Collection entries
------------------------------

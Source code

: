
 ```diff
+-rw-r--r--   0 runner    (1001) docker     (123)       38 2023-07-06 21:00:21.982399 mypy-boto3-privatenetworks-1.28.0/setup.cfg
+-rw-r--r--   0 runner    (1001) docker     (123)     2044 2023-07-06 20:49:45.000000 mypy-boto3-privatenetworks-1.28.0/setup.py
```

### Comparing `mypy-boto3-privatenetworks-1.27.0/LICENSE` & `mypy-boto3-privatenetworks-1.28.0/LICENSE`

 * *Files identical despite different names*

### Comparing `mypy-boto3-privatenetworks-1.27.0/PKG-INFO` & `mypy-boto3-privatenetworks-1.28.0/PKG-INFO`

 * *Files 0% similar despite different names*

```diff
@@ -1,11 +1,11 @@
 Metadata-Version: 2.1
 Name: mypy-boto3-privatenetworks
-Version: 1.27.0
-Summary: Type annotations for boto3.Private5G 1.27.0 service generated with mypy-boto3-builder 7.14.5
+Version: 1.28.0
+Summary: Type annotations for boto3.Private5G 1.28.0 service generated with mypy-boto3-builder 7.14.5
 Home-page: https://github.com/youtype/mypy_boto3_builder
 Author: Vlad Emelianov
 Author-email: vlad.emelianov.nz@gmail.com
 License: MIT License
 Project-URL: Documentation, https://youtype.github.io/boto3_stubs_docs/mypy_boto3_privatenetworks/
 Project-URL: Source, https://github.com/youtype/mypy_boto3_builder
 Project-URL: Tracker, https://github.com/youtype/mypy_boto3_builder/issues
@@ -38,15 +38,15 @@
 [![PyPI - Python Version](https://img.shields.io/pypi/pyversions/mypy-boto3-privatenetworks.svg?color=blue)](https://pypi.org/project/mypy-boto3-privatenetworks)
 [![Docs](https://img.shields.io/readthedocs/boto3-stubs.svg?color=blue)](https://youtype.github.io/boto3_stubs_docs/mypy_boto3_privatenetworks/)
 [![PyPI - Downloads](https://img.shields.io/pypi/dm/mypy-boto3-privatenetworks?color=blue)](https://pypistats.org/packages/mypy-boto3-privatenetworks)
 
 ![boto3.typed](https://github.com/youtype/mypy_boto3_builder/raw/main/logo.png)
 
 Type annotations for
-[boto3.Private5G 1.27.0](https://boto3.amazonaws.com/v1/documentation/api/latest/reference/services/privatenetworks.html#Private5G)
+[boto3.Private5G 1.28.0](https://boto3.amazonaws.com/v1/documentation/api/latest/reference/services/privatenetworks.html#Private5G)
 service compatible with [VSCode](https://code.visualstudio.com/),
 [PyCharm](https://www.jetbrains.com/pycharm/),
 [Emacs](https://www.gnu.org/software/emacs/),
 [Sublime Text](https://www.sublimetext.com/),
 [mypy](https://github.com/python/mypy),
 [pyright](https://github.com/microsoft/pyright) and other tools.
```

------------------------------

- TASK BRIEF: Your answer should be one number: how many lines in the records above include "Version".

- WRITTEN RESPONSE: 4